(Saved data entries)
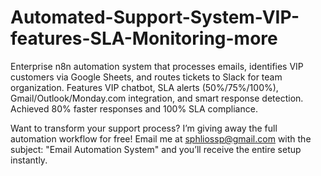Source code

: # Automated-Support-System-VIP-features-SLA-Monitoring-more
Enterprise n8n automation system that processes emails, identifies VIP customers via Google Sheets, and routes tickets to Slack for team organization. Features VIP chatbot, SLA alerts (50%/75%/100%), Gmail/Outlook/Monday.com integration, and smart response detection. Achieved 80% faster responses and 100% SLA compliance.

Want to transform your support process?
I’m giving away the full automation workflow for free!
Email me at sphliossp@gmail.com
 with the subject:
"Email Automation System" and you’ll receive the entire setup instantly.
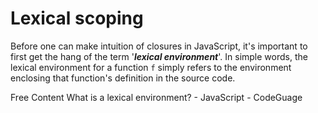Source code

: # Lexical scoping

Before one can make intuition of closures in JavaScript, it's important to first get the hang of the term '**_lexical environment_**'. In simple words, the lexical environment for a function `f` simply refers to the environment enclosing that function's definition in the source code.

<ResourceGroupTitle>Free Content</ResourceGroupTitle>
<BadgeLink colorScheme='yellow' badgeText='Read' href='https://www.codeguage.com/courses/js/loops-for-loop'>What is a lexical environment? - JavaScript - CodeGuage</BadgeLink>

TO DO:
Give every entry again as it is, dropping its pictures.

TASK RESULT:
Source code

: # Automated-Support-System-VIP-features-SLA-Monitoring-more
Enterprise n8n automation system that processes emails, identifies VIP customers via Google Sheets, and routes tickets to Slack for team organization. Features VIP chatbot, SLA alerts (50%/75%/100%), Gmail/Outlook/Monday.com integration, and smart response detection. Achieved 80% faster responses and 100% SLA compliance.

Want to transform your support process?
I’m giving away the full automation workflow for free!
Email me at sphliossp@gmail.com
 with the subject:
"Email Automation System" and you’ll receive the entire setup instantly.
Source code

: # Lexical scoping

Before one can make intuition of closures in JavaScript, it's important to first get the hang of the term '**_lexical environment_**'. In simple words, the lexical environment for a function `f` simply refers to the environment enclosing that function's definition in the source code.

<ResourceGroupTitle>Free Content</ResourceGroupTitle>
<BadgeLink colorScheme='yellow' badgeText='Read' href='https://www.codeguage.com/courses/js/loops-for-loop'>What is a lexical environment? - JavaScript - CodeGuage</BadgeLink>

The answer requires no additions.